Parliamo del fatto che il discusso decreto legge Sicurezza, ora convertito nella legge 9 giugno 2025 n. 80, ha dilatato (a dismisura?) le c.d. garanzie funzionali degli operatori degli apparati di sicurezza ossia la loro facoltà di commettere reati per esigenze di servizio con la previa autorizzazione del Presidente del Consiglio o dell’Autorità da questi delegata. 

La nuova norma, passata quasi sotto silenzio (l’art. 31, quarto comma, della legge n.80 del 2025) è scritta con una tecnica dissimulatoria - spesso usata per mascherare norme discutibili - intessuta di “negazioni” che affermano e di “eccezioni” che contengono in realtà le nuove regole. 

Una volta depurata dagli artifici lessicali la disposizione dice che, nell’ambito dell’attività dei Servizi di sicurezza, potranno essere autorizzati dal Presidente del Consiglio o dall’Autorità delegata una lunga serie di delitti contro la personalità dello Stato, contro l’ordine pubblico e contro l’incolumità pubblica. 

L’elencazione di ciò che potrà essere consentito – qui limitato alle fattispecie più eclatanti – è francamente impressionante giacché spazia dalla “direzione” e “organizzazione” di associazioni con finalità di terrorismo e di eversione dell’ordine democratico all’arruolamento con finalità di terrorismo, anche internazionale; dall’organizzazione di viaggi di trasferimento per finalità di terrorismo all’addestramento ed al finanziamento di attività terroristiche; dalla partecipazione alle associazioni mafiose alla fabbricazione e detenzione di materie esplodenti. Sino all’istigazione a commettere gravi delitti contro la personalità dello Stato. 

Tra le molte attività illecite “autorizzabili” spiccano dunque condotte criminose che vanno ben oltre l’infiltrazione in gruppi terroristici e prefigurano invece l’assunzione di ruoli preminenti ed attivi (non di promozione ma comunque) di direzione, di organizzazione, di finanziamento, di addestramento, di propaganda ed istigazione ai crimini, “in teoria” più consoni alle attività di agenti provocatori che di servizi di intelligence. 

Diciamo “in teoria”, perché qui ed ora - e nell’immediato futuro - la professionalità, la correttezza e la lealtà istituzionale dei dirigenti dei Servizi di sicurezza rappresentano una garanzia rispetto ai rischi connessi alle nuove norme. 

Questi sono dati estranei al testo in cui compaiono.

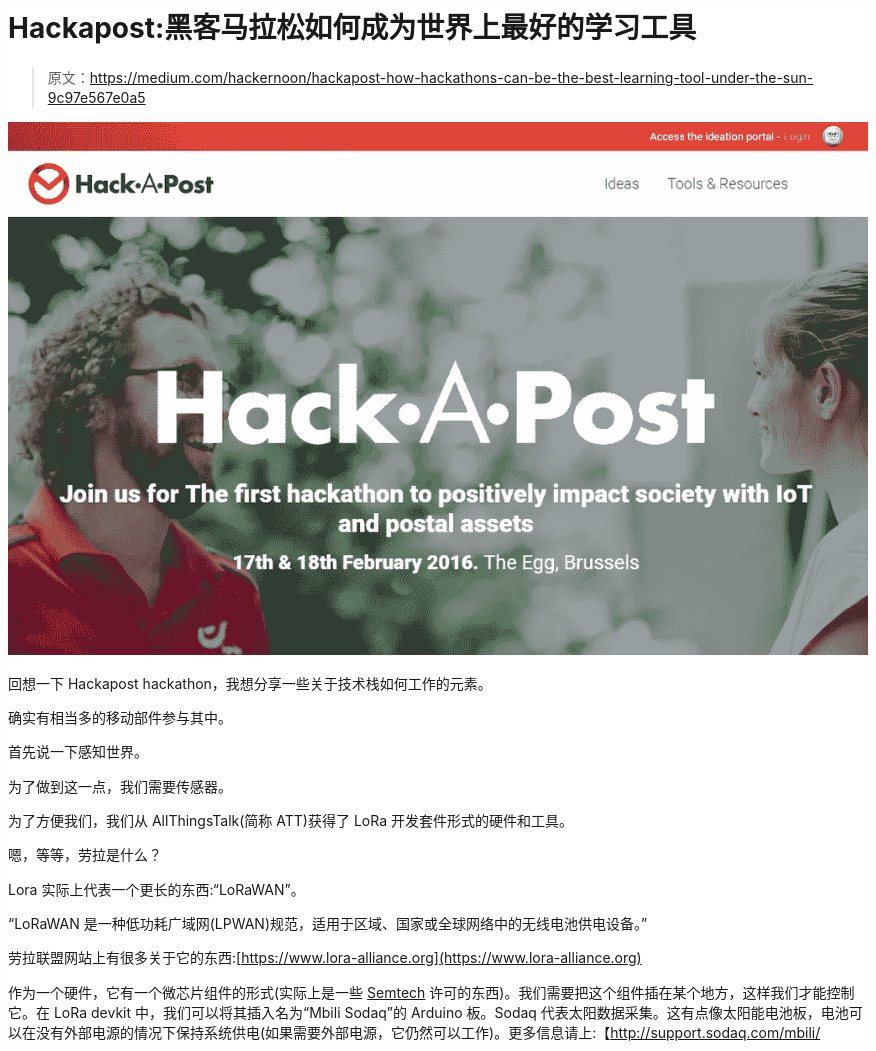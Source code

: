 # Hackapost:黑客马拉松如何成为世界上最好的学习工具

> 原文：<https://medium.com/hackernoon/hackapost-how-hackathons-can-be-the-best-learning-tool-under-the-sun-9c97e567e0a5>

![](img/46c99c0745d80ba76d35da54058e7780.png)

回想一下 Hackapost hackathon，我想分享一些关于技术栈如何工作的元素。

确实有相当多的移动部件参与其中。

首先说一下感知世界。

为了做到这一点，我们需要传感器。

为了方便我们，我们从 AllThingsTalk(简称 ATT)获得了 LoRa 开发套件形式的硬件和工具。

嗯，等等，劳拉是什么？

Lora 实际上代表一个更长的东西:“LoRaWAN”。

“LoRaWAN 是一种低功耗广域网(LPWAN)规范，适用于区域、国家或全球网络中的无线电池供电设备。”

劳拉联盟网站上有很多关于它的东西:[https://www.lora-alliance.org](https://www.lora-alliance.org)

作为一个硬件，它有一个微芯片组件的形式(实际上是一些 [Semtech](http://www.semtech.com/wireless-rf/lora.html) 许可的东西)。我们需要把这个组件插在某个地方，这样我们才能控制它。在 LoRa devkit 中，我们可以将其插入名为“Mbili Sodaq”的 Arduino 板。Sodaq 代表太阳数据采集。这有点像太阳能电池板，电池可以在没有外部电源的情况下保持系统供电(如果需要外部电源，它仍然可以工作)。更多信息请上:【http://support.sodaq.com/mbili/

Ma il futuro più lontano è nel grembo di Giove ed il passato ha conosciuto torsioni e deviazioni delle agenzie preposte alla sicurezza interna ed internazionale. 

E’ alle norme, dunque, che restano affidate le più salde garanzie sul rispetto dei limiti propri delle attività dei Servizi. 

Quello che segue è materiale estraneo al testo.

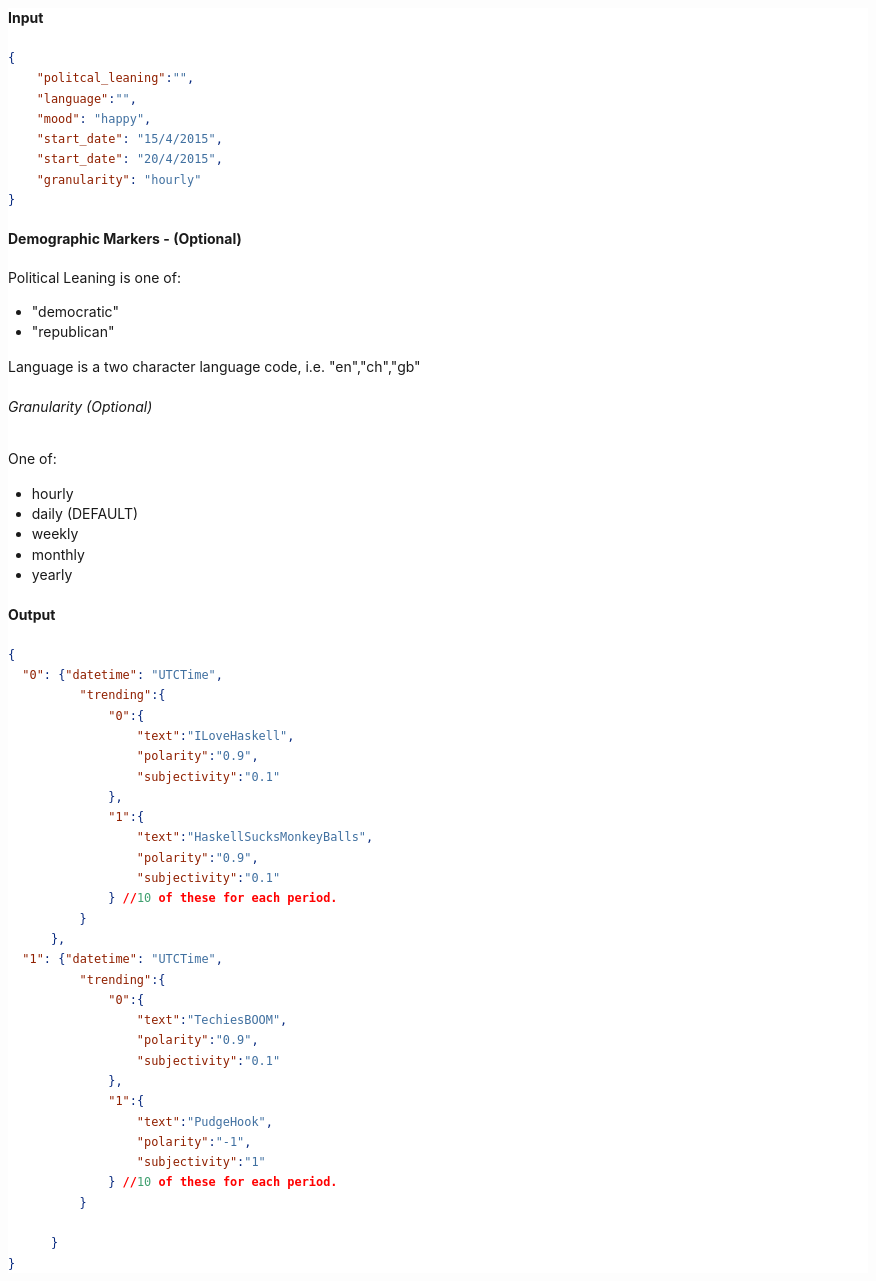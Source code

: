 #### Input
```json
{
    "politcal_leaning":"",
    "language":"",
    "mood": "happy",
    "start_date": "15/4/2015",
    "start_date": "20/4/2015",
    "granularity": "hourly"
}
```

#### Demographic Markers - (Optional)
Political Leaning is one of:
- "democratic"
- "republican"

Language is a two character language code, i.e. "en","ch","gb"

###### Granularity (Optional)
One of:
- hourly  
- daily (DEFAULT) 
- weekly
- monthly
- yearly

#### Output
```json
{
  "0": {"datetime": "UTCTime",
          "trending":{
              "0":{
                  "text":"ILoveHaskell",
                  "polarity":"0.9",
                  "subjectivity":"0.1"
              },
              "1":{
                  "text":"HaskellSucksMonkeyBalls",
                  "polarity":"0.9",
                  "subjectivity":"0.1"
              } //10 of these for each period.
          }
      },
  "1": {"datetime": "UTCTime",
          "trending":{
              "0":{
                  "text":"TechiesBOOM",
                  "polarity":"0.9",
                  "subjectivity":"0.1"
              },
              "1":{
                  "text":"PudgeHook",
                  "polarity":"-1",
                  "subjectivity":"1"
              } //10 of these for each period.
          }

      }
}
```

Ed il fatto che le disposizioni sulle c.d. garanzie funzionali siano divenute così eccessive, sovradimensionate, debordanti non può lasciare tranquilli quanti hanno a cuore la legalità costituzionale. 

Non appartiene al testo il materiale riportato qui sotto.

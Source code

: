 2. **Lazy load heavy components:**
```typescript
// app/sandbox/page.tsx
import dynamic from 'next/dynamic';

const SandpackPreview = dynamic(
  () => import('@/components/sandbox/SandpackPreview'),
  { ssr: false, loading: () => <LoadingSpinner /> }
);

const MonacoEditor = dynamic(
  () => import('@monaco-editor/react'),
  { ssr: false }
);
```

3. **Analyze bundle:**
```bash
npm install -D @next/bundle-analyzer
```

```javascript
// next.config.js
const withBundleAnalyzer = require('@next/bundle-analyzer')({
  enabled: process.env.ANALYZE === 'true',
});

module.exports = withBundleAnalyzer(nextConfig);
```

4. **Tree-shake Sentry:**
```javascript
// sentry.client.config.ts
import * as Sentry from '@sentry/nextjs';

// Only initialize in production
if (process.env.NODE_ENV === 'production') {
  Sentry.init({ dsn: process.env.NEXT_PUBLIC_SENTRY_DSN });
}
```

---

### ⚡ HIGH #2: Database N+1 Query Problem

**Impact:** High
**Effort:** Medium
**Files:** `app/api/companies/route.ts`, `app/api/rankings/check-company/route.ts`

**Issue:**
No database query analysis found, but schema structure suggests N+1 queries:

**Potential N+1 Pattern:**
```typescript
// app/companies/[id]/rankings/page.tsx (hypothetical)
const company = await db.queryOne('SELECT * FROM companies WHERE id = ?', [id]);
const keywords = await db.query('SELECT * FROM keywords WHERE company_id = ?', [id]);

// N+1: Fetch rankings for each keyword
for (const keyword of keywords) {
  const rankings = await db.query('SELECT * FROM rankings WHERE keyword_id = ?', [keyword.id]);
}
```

Non saranno poche, crediamo, le norme del decreto legge Sicurezza sulle quali verrà sollecitato lo scrutinio di legittimità costituzionale . 

Tra queste ben potrebbero figurare, ove di esse si giunga a discutere in un giudizio, le previsioni qui discusse per l’irragionevole ampiezza delle attività illecite in esse scriminate. 

Il tema, ora solo accennato, è comunque destinato ad essere ripreso in termini più ampi ed adeguati nel numero che la Trimestrale di Questione Giustizia dedicherà al diritto penale “prodotto” dal governo della destra nella prima parte della legislatura. 

 

C’è inoltre anche un’altra questione che riguarda i limiti dei poteri dei Servizi di sicurezza che è emersa in questi giorni a margine del caso Paragon Graphite, lo spyware di fabbricazione israeliana che sarebbe stato usato per intercettazioni nei confronti di giornalisti di Fanpage alle quali i Servizi si sono dichiarati del tutto estranei. 

La vicenda, come si addice alle spy story, è intricata e densa di interrogativi ancora senza risposta. 

In attesa che la nebbia si diradi, anche grazie alle indagini preliminari in corso, vale la pena di segnalare un punto di diritto affrontato nella Relazione sull’utilizzo dello spyware Graphite del COPASIR, che viene oggi integralmente pubblicata su questa Rivista. 

Dopo aver ripercorso i principali passaggi della vicenda Paragon, la Relazione sottolinea che l’art. 4 del DL n. 144 del 2005, convertito con modificazioni dalla legge n.155 del 2005, prevede che siano sottoposte all’autorizzazione del Procuratore generale presso la Corte di appello di Roma le “sole” intercettazioni preventive di conversazioni o comunicazioni effettuate anche in via telematica, oltre alle intercettazioni ambientali. 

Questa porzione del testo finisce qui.